• [WHAT YOU HAVE TO DO] The entries below contain a line with "- check mail" and a line with "- list SDBs and accounts". Quote exactly those two lines and all lines between them.

+++

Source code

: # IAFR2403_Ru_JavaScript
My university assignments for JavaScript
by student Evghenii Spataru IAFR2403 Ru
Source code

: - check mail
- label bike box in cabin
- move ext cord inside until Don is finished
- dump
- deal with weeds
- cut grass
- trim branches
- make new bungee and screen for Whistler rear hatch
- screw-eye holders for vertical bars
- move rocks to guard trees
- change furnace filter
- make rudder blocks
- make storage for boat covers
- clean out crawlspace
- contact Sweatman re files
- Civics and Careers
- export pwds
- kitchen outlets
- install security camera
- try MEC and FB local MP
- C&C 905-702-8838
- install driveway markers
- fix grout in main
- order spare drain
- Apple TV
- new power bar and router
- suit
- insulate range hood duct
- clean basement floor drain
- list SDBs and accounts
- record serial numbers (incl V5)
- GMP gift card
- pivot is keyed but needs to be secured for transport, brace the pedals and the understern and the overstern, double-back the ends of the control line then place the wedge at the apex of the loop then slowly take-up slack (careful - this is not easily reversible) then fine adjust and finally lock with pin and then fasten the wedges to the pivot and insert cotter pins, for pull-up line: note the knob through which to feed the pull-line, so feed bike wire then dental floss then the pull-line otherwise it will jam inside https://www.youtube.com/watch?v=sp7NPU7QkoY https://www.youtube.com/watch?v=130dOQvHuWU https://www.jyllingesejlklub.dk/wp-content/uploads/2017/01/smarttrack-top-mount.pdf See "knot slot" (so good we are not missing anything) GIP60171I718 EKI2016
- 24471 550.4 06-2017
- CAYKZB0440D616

+++

• [WRITTEN REPLY]
: - check mail
- label bike box in cabin
- move ext cord inside until Don is finished
- dump
- deal with weeds
- cut grass
- trim branches
- make new bungee and screen for Whistler rear hatch
- screw-eye holders for vertical bars
- move rocks to guard trees
- change furnace filter
- make rudder blocks
- make storage for boat covers
- clean out crawlspace
- contact Sweatman re files
- Civics and Careers
- export pwds
- kitchen outlets
- install security camera
- try MEC and FB local MP
- C&C 905-702-8838
- install driveway markers
- fix grout in main
- order spare drain
- Apple TV
- new power bar and router
- suit
- insulate range hood duct
- clean basement floor drain
- list SDBs and accounts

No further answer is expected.